Sunday, March 14, 2004
(6:24 PM) | Adam Kotsko:
These fragments I have shored against my ruins
For several years, I studied the Old Testament closely, devouring it in huge chunks -- I still wanted there to be scripture, but the New Testament had long since become a dead letter to me, killed through proof-texting, killed through explaining the interesting parts away. Having already decided that the Old Testament's claim to historicity was questionable at best and still finding myself in some sense a Christian, I found that I had significantly greater freedom in reading it. The various historical accounts are obviously mutually contradictory (anyone who says otherwise is either evil, stupid, or willfully blind), and the really interesting things are precisely the differences -- exactly how malleable was the history of Israel? Was it possible that the many contradictions were accidents, or had the Hebrew Scriptures been selected, in part, for their diversity? I never developed a complete theory; I didn't have to. I was just reading, letting the words flow into my head, using the scholarly break-points as mnemonic devices.
Trying to make it all say any one thing seems to me the ultimate blasphemy -- the same blasphemy that killed the New Testament for me. Even now, studying under Ted Jennings, a careful and enthusiastic reader of St. Paul, I feel that I have to guard myself against much of the New Testament, lest I stumble across those same old proof-texts that were used to stop conversation, to suck the life out of community. (The Book of Revelation remains for me a completely closed book, even though I know that it wasn't "meant to be" a 1st century precursor of Nostradamus.) I've had conversations recently about the letters of Paul, and I'm not sure that it's worth it. Even if academics can bring the texts back to life for a moment, what are we to do with the churches? When "the Bible" has become the defining point of Christian moral practice and political engagement, a "Bible" in which everything it would have been worth God's time to reveal has been explained away or domesticated or made to say its exact opposite, a "Bible" in which the key passages are Romans 13:1-7 and a few catalogues of vices with obscure Greek words mistranslated as referring to modern vices -- what good can the Bible possibly do in the world? When atheists have to defend the Bible against Christian misinterpretations, then we must seriously ask ourselves: Can these dry bones live?

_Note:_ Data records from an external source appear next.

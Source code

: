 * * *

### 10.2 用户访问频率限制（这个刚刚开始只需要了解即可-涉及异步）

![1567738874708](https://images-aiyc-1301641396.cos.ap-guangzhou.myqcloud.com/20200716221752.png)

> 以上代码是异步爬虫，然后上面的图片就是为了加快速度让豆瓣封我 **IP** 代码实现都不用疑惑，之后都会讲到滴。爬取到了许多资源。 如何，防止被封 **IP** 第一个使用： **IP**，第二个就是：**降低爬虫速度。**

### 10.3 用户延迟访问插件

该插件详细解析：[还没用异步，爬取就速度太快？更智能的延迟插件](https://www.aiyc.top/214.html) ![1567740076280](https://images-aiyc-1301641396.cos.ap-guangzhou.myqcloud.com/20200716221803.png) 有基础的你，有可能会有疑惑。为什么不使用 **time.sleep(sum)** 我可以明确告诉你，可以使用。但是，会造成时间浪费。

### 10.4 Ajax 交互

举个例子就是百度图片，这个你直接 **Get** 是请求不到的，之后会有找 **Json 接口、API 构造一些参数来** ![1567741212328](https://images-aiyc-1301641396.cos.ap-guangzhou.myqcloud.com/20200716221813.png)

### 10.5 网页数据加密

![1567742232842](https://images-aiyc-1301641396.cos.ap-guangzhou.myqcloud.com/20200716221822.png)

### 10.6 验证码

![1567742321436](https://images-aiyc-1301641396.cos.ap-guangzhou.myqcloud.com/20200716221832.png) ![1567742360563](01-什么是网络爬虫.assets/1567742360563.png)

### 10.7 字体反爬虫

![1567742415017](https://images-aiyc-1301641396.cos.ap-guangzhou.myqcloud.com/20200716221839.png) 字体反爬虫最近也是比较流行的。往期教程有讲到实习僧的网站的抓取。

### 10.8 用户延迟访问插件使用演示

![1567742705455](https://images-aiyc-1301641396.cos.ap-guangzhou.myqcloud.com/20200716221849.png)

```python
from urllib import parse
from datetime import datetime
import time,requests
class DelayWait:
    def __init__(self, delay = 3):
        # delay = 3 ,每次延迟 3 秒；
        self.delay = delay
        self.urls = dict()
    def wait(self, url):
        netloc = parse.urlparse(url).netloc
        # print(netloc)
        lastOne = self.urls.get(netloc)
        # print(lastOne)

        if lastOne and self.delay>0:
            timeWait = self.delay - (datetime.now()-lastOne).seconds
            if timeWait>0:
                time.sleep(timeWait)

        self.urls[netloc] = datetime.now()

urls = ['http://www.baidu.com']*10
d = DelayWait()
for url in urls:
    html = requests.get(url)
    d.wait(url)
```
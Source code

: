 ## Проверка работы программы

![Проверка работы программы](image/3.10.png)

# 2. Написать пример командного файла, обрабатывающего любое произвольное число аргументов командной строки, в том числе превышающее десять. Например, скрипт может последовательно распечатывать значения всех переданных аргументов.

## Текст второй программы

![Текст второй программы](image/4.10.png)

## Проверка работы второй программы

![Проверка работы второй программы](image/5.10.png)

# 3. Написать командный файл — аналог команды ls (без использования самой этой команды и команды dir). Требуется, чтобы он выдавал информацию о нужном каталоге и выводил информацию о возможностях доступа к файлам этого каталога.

Is the church in exile? I think it's a valid question, especially during this period when many of the institutional leaders of the empirical church seem dedicated to restoring the ancien regime -- and I wonder, even if the church succeeds in reversing the trends in sexual morality (which seems to be a primary project of late), will it cease to be in exile? When Ezra brought the Jerusalem elites back from the exile, was the exile really over? Were the Judeans really at home in their land, which was claimed and conquered by empire after empire? Even in the traditional land of Israel, was Judaism at that point not essentially a faith of the diaspora? And then there is the lingering what if -- what if genuine historical narrative doesn't happen until the exile? What if none of it happened -- what if it was all a bunch of myths and legends given meaning by the uprooting of the exile?
And we could ask -- what if the church was never supposed to have a home? What if the councils themselves, which set our orthodoxy, were the ultimate betrayal? What if the New Testament itself is compromised? What if Christianity sprung out of a religion of the diaspora and assembled its scriptures in order to make sense of its newfound home in the Roman empire? What then?